Examples
Example 1. A company that manufactures light bulbs claims that a particular type of light bulb will last 850 hours on average with standard deviation of 50. A consumer protection group thinks that the manufacturer has overestimated the lifespan of their light bulbs by about 40 hours. How many light bulbs does the consumer protection group have to test in order to prove their point with reasonable confidence?
Example 2. It has been estimated that the average height of American white male adults is 70 inches. It has also been postulated that there is a positive correlation between height and intelligence. If this is true, then the average height of a white male graduate students on campus should be greater than the average height of American white male adults in general. You want to test this theory out by random sampling a small group of white male graduate students. But you need to know how small the group can be or how few people that you need to measure such that you can still prove your point.

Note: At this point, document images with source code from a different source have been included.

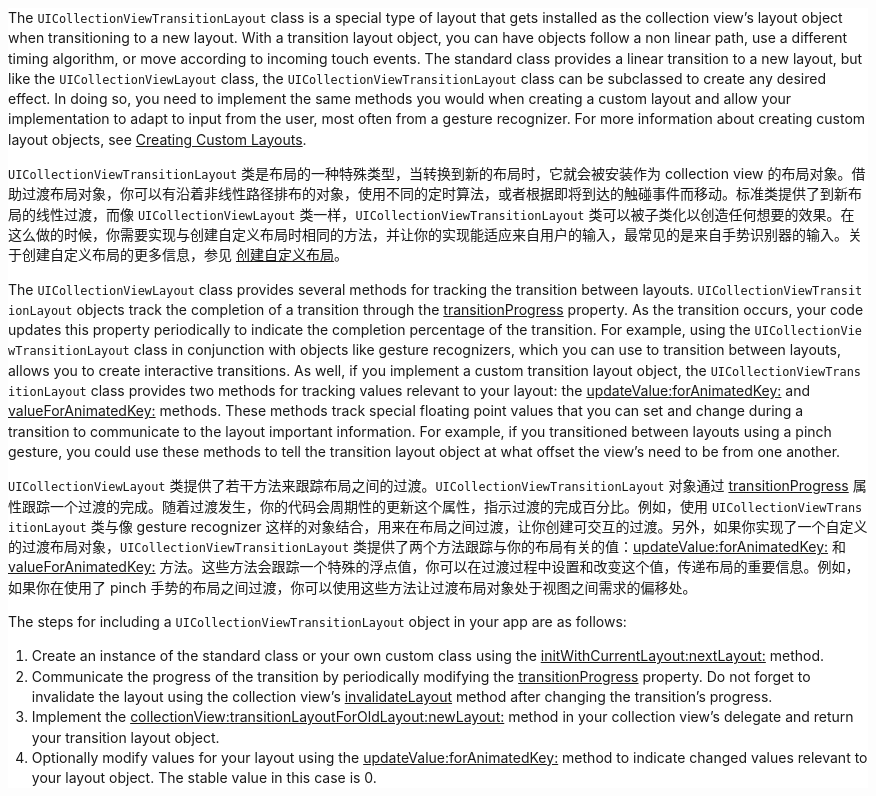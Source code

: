 The `UICollectionViewTransitionLayout` class is a special type of layout that gets installed as the collection view’s layout object when transitioning to a new layout. With a transition layout object, you can have objects follow a non linear path, use a different timing algorithm, or move according to incoming touch events. The standard class provides a linear transition to a new layout, but like the `UICollectionViewLayout` class, the `UICollectionViewTransitionLayout` class can be subclassed to create any desired effect. In doing so, you need to implement the same methods you would when creating a custom layout and allow your implementation to adapt to input from the user, most often from a gesture recognizer. For more information about creating custom layout objects, see [Creating Custom Layouts](https://developer.apple.com/library/content/documentation/WindowsViews/Conceptual/CollectionViewPGforIOS/CreatingCustomLayouts/CreatingCustomLayouts.html#//apple_ref/doc/uid/TP40012334-CH5-SW1).

`UICollectionViewTransitionLayout` 类是布局的一种特殊类型，当转换到新的布局时，它就会被安装作为 collection view 的布局对象。借助过渡布局对象，你可以有沿着非线性路径排布的对象，使用不同的定时算法，或者根据即将到达的触碰事件而移动。标准类提供了到新布局的线性过渡，而像 `UICollectionViewLayout` 类一样，`UICollectionViewTransitionLayout` 类可以被子类化以创造任何想要的效果。在这么做的时候，你需要实现与创建自定义布局时相同的方法，并让你的实现能适应来自用户的输入，最常见的是来自手势识别器的输入。关于创建自定义布局的更多信息，参见 [创建自定义布局](https://developer.apple.com/library/content/documentation/WindowsViews/Conceptual/CollectionViewPGforIOS/CreatingCustomLayouts/CreatingCustomLayouts.html#//apple_ref/doc/uid/TP40012334-CH5-SW1)。

The `UICollectionViewLayout` class provides several methods for tracking the transition between layouts. `UICollectionViewTransitionLayout` objects track the completion of a transition through the [transitionProgress](https://developer.apple.com/documentation/uikit/uicollectionviewtransitionlayout/1622191-transitionprogress) property. As the transition occurs, your code updates this property periodically to indicate the completion percentage of the transition. For example, using the `UICollectionViewTransitionLayout` class in conjunction with objects like gesture recognizers, which you can use to transition between layouts, allows you to create interactive transitions. As well, if you implement a custom transition layout object, the `UICollectionViewTransitionLayout` class provides two methods for tracking values relevant to your layout: the [updateValue:forAnimatedKey:](https://developer.apple.com/documentation/uikit/uicollectionviewtransitionlayout/1622194-updatevalue) and [valueForAnimatedKey:](https://developer.apple.com/documentation/uikit/uicollectionviewtransitionlayout/1622193-value) methods. These methods track special floating point values that you can set and change during a transition to communicate to the layout important information. For example, if you transitioned between layouts using a pinch gesture, you could use these methods to tell the transition layout object at what offset the view’s need to be from one another.

`UICollectionViewLayout` 类提供了若干方法来跟踪布局之间的过渡。`UICollectionViewTransitionLayout` 对象通过 [transitionProgress](https://developer.apple.com/documentation/uikit/uicollectionviewtransitionlayout/1622191-transitionprogress) 属性跟踪一个过渡的完成。随着过渡发生，你的代码会周期性的更新这个属性，指示过渡的完成百分比。例如，使用 `UICollectionViewTransitionLayout` 类与像 gesture recognizer 这样的对象结合，用来在布局之间过渡，让你创建可交互的过渡。另外，如果你实现了一个自定义的过渡布局对象，`UICollectionViewTransitionLayout` 类提供了两个方法跟踪与你的布局有关的值：[updateValue:forAnimatedKey:](https://developer.apple.com/documentation/uikit/uicollectionviewtransitionlayout/1622194-updatevalue) 和 [valueForAnimatedKey:](https://developer.apple.com/documentation/uikit/uicollectionviewtransitionlayout/1622193-value) 方法。这些方法会跟踪一个特殊的浮点值，你可以在过渡过程中设置和改变这个值，传递布局的重要信息。例如，如果你在使用了 pinch 手势的布局之间过渡，你可以使用这些方法让过渡布局对象处于视图之间需求的偏移处。

The steps for including a `UICollectionViewTransitionLayout` object in your app are as follows:

1. Create an instance of the standard class or your own custom class using the [initWithCurrentLayout:nextLayout:](https://developer.apple.com/documentation/uikit/uicollectionviewtransitionlayout/1622189-initwithcurrentlayout) method.
2. Communicate the progress of the transition by periodically modifying the [transitionProgress](https://developer.apple.com/documentation/uikit/uicollectionviewtransitionlayout/1622191-transitionprogress) property. Do not forget to invalidate the layout using the collection view’s [invalidateLayout](https://developer.apple.com/documentation/uikit/uicollectionviewlayout/1617728-invalidatelayout) method after changing the transition’s progress.
3. Implement the [collectionView:transitionLayoutForOldLayout:newLayout:](https://developer.apple.com/documentation/uikit/uicollectionviewdelegate/1618100-collectionview) method in your collection view’s delegate and return your transition layout object.
4. Optionally modify values for your layout using the [updateValue:forAnimatedKey:](https://developer.apple.com/documentation/uikit/uicollectionviewtransitionlayout/1622194-updatevalue) method to indicate changed values relevant to your layout object. The stable value in this case is 0.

Prelude to the Power Analysis
For the power analysis below, we are going to focus on Example 1, testing the average lifespan of a light bulb. Our first goal is to figure out the number of light bulbs that need to be tested. That is, we will determine the sample size for a given a significance level and power. Next, we will reverse the process and determine the power, given the sample size and the significance level.
We know so far that the manufacturer claims that the average lifespan of the light bulb is 850 with the standard deviation of 50, and the consumer protection group believes that the manufacturer has overestimated by about 40 hours. So in terms of hypotheses, our null hypothesis is H0 = 850 and our alternative hypothesis is Ha= 810.
The significance level is the probability of a Type I error, that is the probability of rejecting H0 when it is actually true. We will set it at the .05 level. The power of the test against Ha is the probability of that the test rejects H0. We will set it at .90 level.
We are almost ready for our power analysis. But let’s talk about the standard deviation a little bit. Intuitively, the number of light bulbs we need to test depends on the variability of the lifespan of these light bulbs. Take an extreme case where all the light bulbs have exactly the same lifespan. Then we just need to check a single light bulb to prove our point. Of course, this will never happen. On the other hand, suppose that some light bulbs last for 1000 hours and some only last 500 hours. We will have to select quite a few of light bulbs to cover all the ground. Therefore, the standard deviation for the distribution of the lifespan of the light bulbs will play an important role in determining the sample size.
Power Analysis
In SPSS, it is fairly straightforward to perform a power analysis for comparing means. For example, we can use SPSS’s power mean onesample command for our calculation as shown below using the information we discussed above.
power means onesample /parameters test=nondirectional significance=0.05 power=0.9 sd=50 mean=850 null=810.
The result tells us that we need a sample size at least 19 light bulbs to reject H0 under the alternative hypothesis Ha to have a power of 0.9.
Next, suppose we have a sample of size 10. How much power do we have keeping all of the other numbers the same? We can use the same command, power means onesample, to calculate it.
power means onesample /parameters test=nondirectional significance=0.05 n=10 sd=50 mean=850 null=810.
You can see that the power is about .62 for a sample size of 10.
What then is the power for sample size of 15?
power means onesample /parameters test=nondirectional significance=0.05 n=15 sd=50 mean=850 null=810.
So now the power is about .82. You could also do it again to find out the power for a sample size of 20. You’ll probably expect that the power will be greater.
power means onesample /parameters test=nondirectional significance=0.05 n=20 sd=50 mean=850 null=810.
We can also expect that if we specified a lower power or the standard deviation is smaller, then the sample size should also be smaller. We can experiment with different values of power and standard deviation as shown below.
power means onesample /parameters test=nondirectional significance=0.05 power=0.8 sd=50 mean=850 null=810.
If the standard deviation is lower, then the sample size should also go down, as we discussed before.
power means onesample /parameters test=nondirectional significance=0.05 power=0.8 sd=30 mean=850 null=810.
Discussion
There is another technical assumption, the normality assumption. If the variable is not normally distributed, a small sample size usually will not have the power indicated in the results, because those results are calculated using the common method based on the normality assumption. It might not even be a good idea to do a t-test on such a small sample to begin with if the normality assumption is in question.
Here is another technical point. What we really need to know is the difference between the two means, not the individual values. In fact, what really matters is the difference of the means over the standard deviation. We call this the effect size. For example, we would get the same power if we subtracted 800 from each mean, changing 850 to 50 and 810 to 10.
power means onesample /parameters test=nondirectional significance=0.05 power=0.8 sd=50 mean=50 null=10.
If we standardize our variable, we can calculate the means in terms of change in standard deviations.
power means onesample /parameters test=nondirectional significance=0.05 power=0.8 sd=1 mean=1 null=0.2.
It is usually not an easy task to determine the “true” effect size. We make our best guess based upon the existing literature, a pilot study or the smallest effect size of interest. A good estimate of the effect size is the key to a successful power analysis.
See Also
D. Moore and G. McCabe, Introduction to the Practice of Statistics, Third Edition, Section 6.4.